┌──

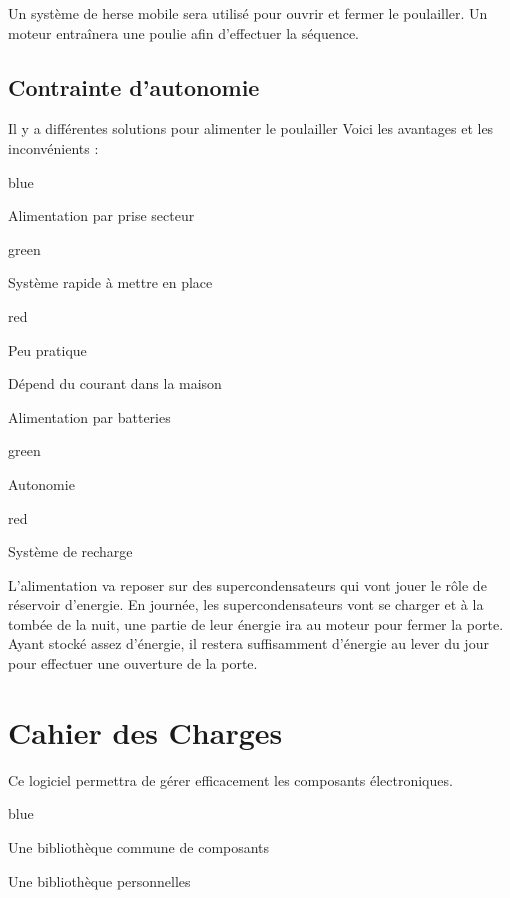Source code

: {Un système de herse mobile sera utilisé pour ouvrir et fermer le poulailler.
Un moteur entraînera une poulie afin d'effectuer la séquence.

\section{Contrainte d'autonomie}


Il y a différentes solutions pour alimenter le poulailler
Voici les avantages et les inconvénients :


\begin{items}{blue}{\Triangle}
    \item Alimentation par prise secteur
    \begin{items}{green}{\Bullet}
        \item Système rapide à mettre en place
    \end{items}
    \begin{items}{red}{\Bullet}
        \item Peu pratique
        \item Dépend du courant dans la maison
    \end{items}
    \item Alimentation par batteries
    \begin{items}{green}{\Bullet}
        \item Autonomie
    \end{items}
    \begin{items}{red}{\Bullet}
        \item Système de recharge 
    \end{items}
\end{items}

L'alimentation va reposer sur des supercondensateurs qui vont jouer le rôle de réservoir d'energie.
En journée, les supercondensateurs vont se charger et à la tombée de la nuit, une partie de leur énergie ira au moteur pour fermer la porte.
Ayant stocké assez d’énergie, il restera suffisamment d’énergie au lever du jour pour effectuer une ouverture de la porte.\chapter{Cahier des Charges}
\newcommand{\constrain}[1]{\lbl{blue}{CON}{#1}}

Ce logiciel permettra de gérer efficacement les composants électroniques.

\begin{items}{blue}{\Triangle}
    \item Une bibliothèque commune de composants
    \item Une bibliothèque personnelles
\end{items}


}
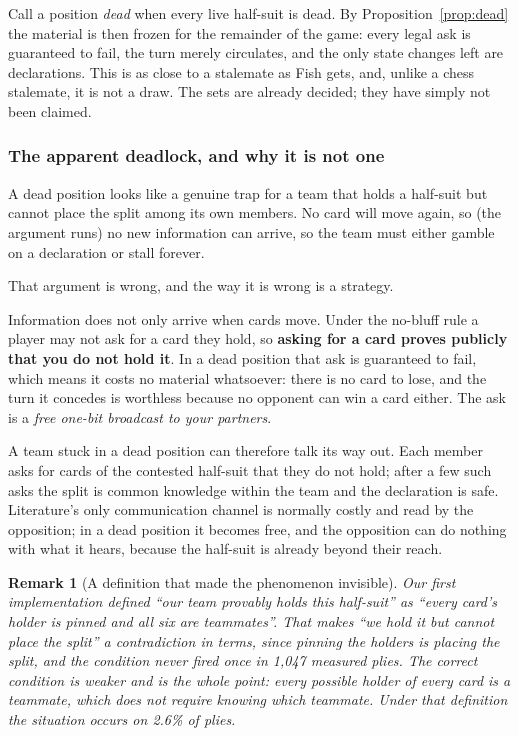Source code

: \documentclass[11pt,letterpaper]{article}
\newtheorem{remark}{Remark}
\begin{document}
Call a position \emph{dead} when every live half-suit is dead. By
Proposition~\ref{prop:dead} the material is then frozen for the remainder of the
game: every legal ask is guaranteed to fail, the turn merely circulates, and the
only state changes left are declarations. This is as close to a stalemate as
Fish gets, and, unlike a chess stalemate, it is not a draw. The sets are
already decided; they have simply not been claimed.

\subsubsection{The apparent deadlock, and why it is not one}

A dead position looks like a genuine trap for a team that holds a half-suit but
cannot place the split among its own members. No card will move again, so
(the argument runs) no new information can arrive, so the team must either
gamble on a declaration or stall forever.

That argument is wrong, and the way it is wrong is a strategy.

Information does not only arrive when cards move. Under the no-bluff rule a
player may not ask for a card they hold, so \textbf{asking for a card proves
publicly that you do not hold it}. In a dead position that ask is guaranteed to
fail, which means it costs no material whatsoever: there is no card to lose, and
the turn it concedes is worthless because no opponent can win a card either. The
ask is a \emph{free one-bit broadcast to your partners}.

A team stuck in a dead position can therefore talk its way out. Each member asks
for cards of the contested half-suit that they do not hold; after a few such
asks the split is common knowledge within the team and the declaration is safe.
Literature's only communication channel is normally costly and read by the
opposition; in a dead position it becomes free, and the opposition can do
nothing with what it hears, because the half-suit is already beyond their reach.

\begin{remark}[A definition that made the phenomenon invisible]
Our first implementation defined ``our team provably holds this half-suit'' as
``every card's holder is pinned and all six are teammates''. That makes ``we hold
it but cannot place the split'' a contradiction in terms, since pinning the
holders \emph{is} placing the split, and the condition never fired once in 1,047
measured plies. The correct condition is weaker and is the whole point: every
\emph{possible} holder of every card is a teammate, which does not require
knowing which teammate. Under that definition the situation occurs on 2.6\% of
plies.
\end{remark}
\end{document}
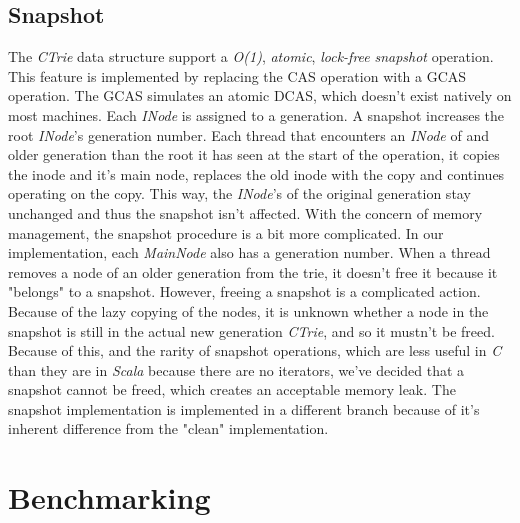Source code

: \documentclass[conference]{IEEEtran}
\begin{document}
\subsection{Snapshot}
	The \textit{CTrie} data structure support a \textit{O(1)}, \textit{atomic}, \textit{lock-free} \textit{snapshot} operation. This feature is implemented by replacing the CAS operation with a GCAS operation. The GCAS simulates an atomic DCAS, which doesn't exist natively on most machines. Each \textit{INode} is assigned to a generation. A snapshot increases the root \textit{INode}'s generation number. Each thread that encounters an \textit{INode} of and older generation than the root it has seen at the start of the operation, it copies the inode and it's main node, replaces the old inode with the copy and continues operating on the copy. This way, the \textit{INode}'s of the original generation stay unchanged and thus the snapshot isn't affected. 
	With the concern of memory management, the snapshot procedure is a bit more complicated. In our implementation, each \textit{MainNode} also has a generation number. When a thread removes a node of an older generation from the trie, it doesn't free it because it "belongs" to a snapshot. However, freeing a snapshot is a complicated action. Because of the lazy copying of the nodes, it is unknown whether a node in the snapshot is still in the actual new generation \textit{CTrie}, and so it mustn't be freed. Because of this, and the rarity of snapshot operations, which are less useful in \textit{C} than they are in \textit{Scala} because there are no iterators, we've decided that a snapshot cannot be freed, which creates an acceptable memory leak.
	The snapshot implementation\cite{snapshot-cictrie} is implemented in a different branch because of it's inherent difference from the "clean" implementation.

\section{Benchmarking}
\end{document}
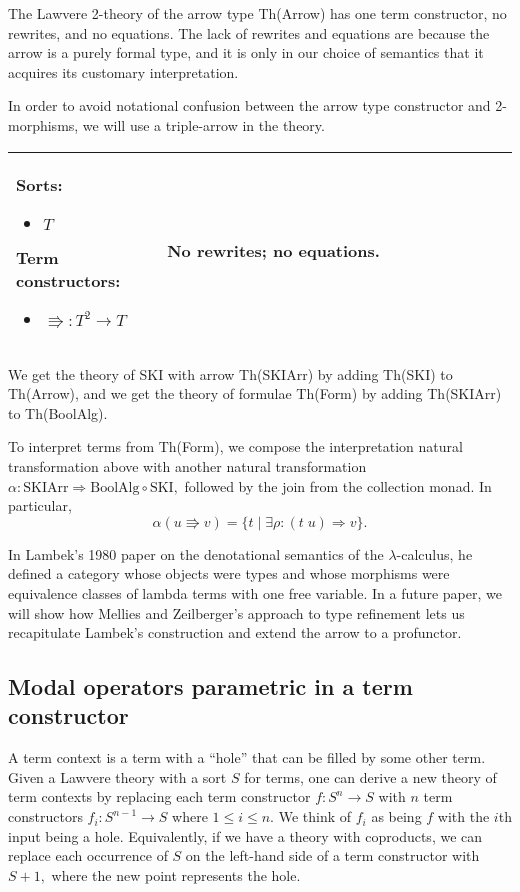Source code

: \documentclass{llncs}
\newcommand{\maps}{\colon}
\begin{document}
The Lawvere 2-theory of the arrow type Th(Arrow) has one term constructor, no rewrites, and no equations.  The lack of rewrites and equations are because the arrow is a purely formal type, and it is only in our choice of semantics that it acquires its customary interpretation.

In order to avoid notational confusion between the arrow type constructor and 2-morphisms, we will use a triple-arrow in the theory.
\begin{center}
  \begin{longtable}{|p{0.3\linewidth}|p{0.7\linewidth}|}
    \hline
    Sorts:
    \begin{itemize}
      \item $T$
    \end{itemize}
    Term constructors:
    \begin{itemize}
      \item $\Rrightarrow \maps T^2 \to T$
    \end{itemize}
    &
    No rewrites; no equations.\\
    \hline
  \end{longtable}
\end{center}

We get the theory of SKI with arrow Th(SKIArr) by adding Th(SKI) to Th(Arrow), and we get the theory of formulae Th(Form) by adding Th(SKIArr) to Th(BoolAlg).

To interpret terms from Th(Form), we compose the interpretation natural transformation above with another natural transformation $\alpha\maps \mathrm{SKIArr} \Rightarrow \mathrm{BoolAlg} \circ \mathrm{SKI},$ followed by the join from the collection monad.  In particular, 
\[ \alpha(u \Rrightarrow v) = \{ t \;|\; \exists \rho\maps (t\; u) \Rightarrow v \}. \]

In Lambek's 1980 paper \cite{Lambek} on the denotational semantics of the $\lambda$-calculus, he defined a category whose objects were types and whose morphisms were equivalence classes of lambda terms with one free variable.  In a future paper, we will show how Mellies and Zeilberger's approach to type refinement lets us recapitulate Lambek's construction and extend the arrow to a profunctor.

\subsection{Modal operators parametric in a term constructor}

A term context is a term with a ``hole'' that can be filled by some other term.  Given a Lawvere theory with a sort $S$ for terms, one can derive a new theory of term contexts by replacing each term constructor $f\maps S^n \to S$ with $n$ term constructors $f_i\maps S^{n-1} \to S$ where $1 \le i \le n$.  We think of $f_i$ as being $f$ with the $i$th input being a hole.  Equivalently, if we have a theory with coproducts, we can replace each occurrence of $S$ on the left-hand side of a term constructor with $S+1,$ where the new point represents the hole.
\end{document}
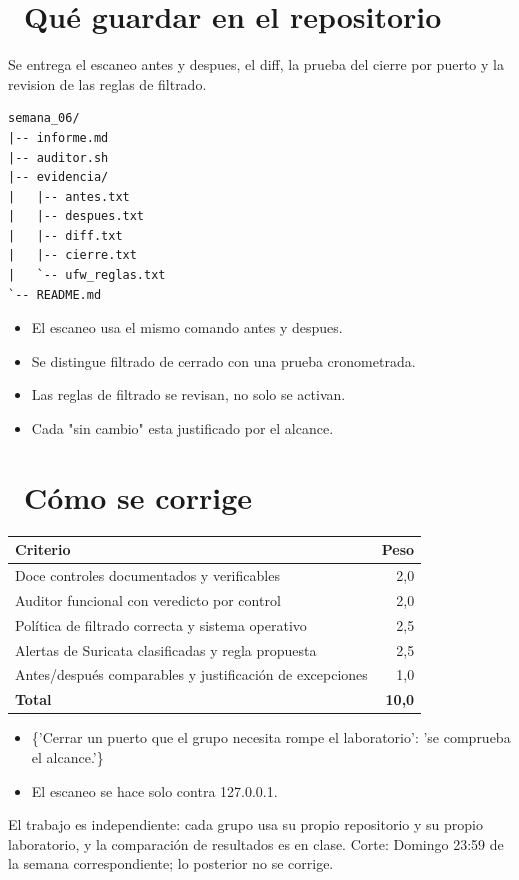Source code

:\documentclass[11pt,a4paper]{article}
\newcommand{\iconotexto}[2]{\textcolor{cyanNeon}{\faIcon{#1}}~#2}
\begin{document}
\section{\iconotexto{box-open}{Qué guardar en el repositorio}}

Se entrega el escaneo antes y despues, el diff, la prueba del cierre por puerto y la revision de las reglas de filtrado.

\begin{lstlisting}[style=estiloCodigo]
semana_06/
|-- informe.md
|-- auditor.sh
|-- evidencia/
|   |-- antes.txt
|   |-- despues.txt
|   |-- diff.txt
|   |-- cierre.txt
|   `-- ufw_reglas.txt
`-- README.md
\end{lstlisting}

\begin{itemize}[leftmargin=1.4em,itemsep=2pt,topsep=3pt]
  \item El escaneo usa el mismo comando antes y despues.
  \item Se distingue filtrado de cerrado con una prueba cronometrada.
  \item Las reglas de filtrado se revisan, no solo se activan.
  \item Cada "sin cambio" esta justificado por el alcance.
\end{itemize}

\section{\iconotexto{ruler-combined}{Cómo se corrige}}

\begin{tabularx}{\linewidth}{@{}X r@{}}
\toprule
Criterio & Peso\\
\midrule
Doce controles documentados y verificables & 2,0 \\
Auditor funcional con veredicto por control & 2,0 \\
Política de filtrado correcta y sistema operativo & 2,5 \\
Alertas de Suricata clasificadas y regla propuesta & 2,5 \\
Antes/después comparables y justificación de excepciones & 1,0 \\
\midrule
\textbf{Total} & \textbf{10,0}\\
\bottomrule
\end{tabularx}

\begin{itemize}[leftmargin=1.4em,itemsep=2pt,topsep=3pt]
  \item \{'Cerrar un puerto que el grupo necesita rompe el laboratorio': 'se comprueba el alcance.'\}
  \item El escaneo se hace solo contra 127.0.0.1.
\end{itemize}

\begin{cajaRecuerda}El trabajo es independiente: cada grupo usa su propio repositorio y su propio laboratorio, y la comparación de resultados es en clase. Corte: Domingo 23:59 de la semana correspondiente; lo posterior no se corrige.
\end{cajaRecuerda}
\end{document}
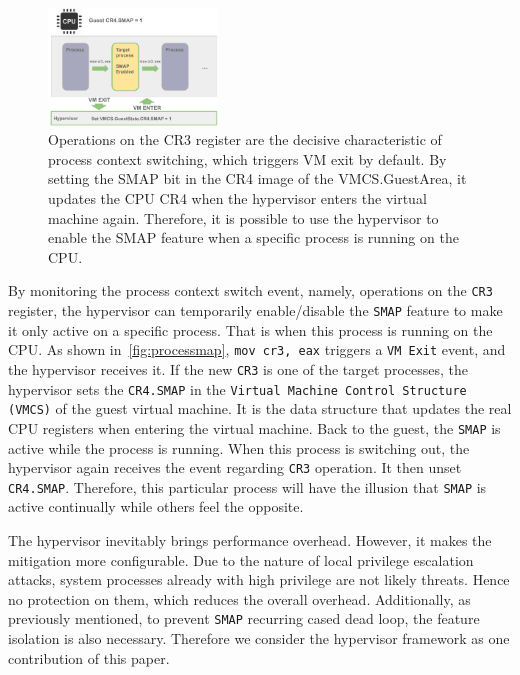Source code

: \begin{figure}[th]
  \includegraphics[width=0.40\textwidth]{figures/processmap3}
  \centering
  \caption{Operations on the CR3 register are the decisive characteristic of process context switching, which triggers VM exit by default. By setting the SMAP bit in the CR4 image of the VMCS.GuestArea, it updates the CPU CR4 when the hypervisor enters the virtual machine again. Therefore, it is possible to use the hypervisor to enable the SMAP feature when a specific process is running on the CPU.}
  \label{fig:processmap}
\end{figure}


By monitoring the process context switch event, namely, operations on the \texttt{CR3} register, the hypervisor can temporarily enable/disable the \texttt{SMAP} feature to make it only active on a specific process. That is when this process is running on the CPU. As shown in~\autoref{fig:processmap}, \texttt{mov cr3, eax} triggers a \texttt{VM Exit} event, and the hypervisor receives it. If the new \texttt{CR3} is one of the target processes, the hypervisor sets the \texttt{CR4.SMAP} in the \texttt{Virtual Machine Control Structure (VMCS)} of the guest virtual machine. It is the data structure that updates the real CPU registers when entering the virtual machine. Back to the guest, the \texttt{SMAP} is active while the process is running. When this process is switching out, the hypervisor again receives the event regarding \texttt{CR3} operation. It then unset \texttt{CR4.SMAP}. Therefore, this particular process will have the illusion that \texttt{SMAP} is active continually while others feel the opposite.

The hypervisor inevitably brings performance overhead. However, it makes the mitigation more configurable. Due to the nature of local privilege escalation attacks, system processes already with high privilege are not likely threats. Hence no protection on them, which reduces the overall overhead.  Additionally, as previously mentioned, to prevent \texttt{SMAP} recurring cased dead loop, the feature isolation is also necessary. Therefore we consider the hypervisor framework as one contribution of this paper.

└──

# Aim of the task
Word for word, repeat the lines above from the one with "Une bibliothèque personnelles" through the one with "Fish gets, and, unlike", and nothing beyond them. Omit the pictures.

# Task answer
    \item Une bibliothèque personnelles
\end{items}


}
Source code

: \documentclass[11pt,letterpaper]{article}
\newtheorem{remark}{Remark}
\begin{document}
Call a position \emph{dead} when every live half-suit is dead. By
Proposition~\ref{prop:dead} the material is then frozen for the remainder of the
game: every legal ask is guaranteed to fail, the turn merely circulates, and the
only state changes left are declarations. This is as close to a stalemate as
Fish gets, and, unlike a chess stalemate, it is not a draw. The sets are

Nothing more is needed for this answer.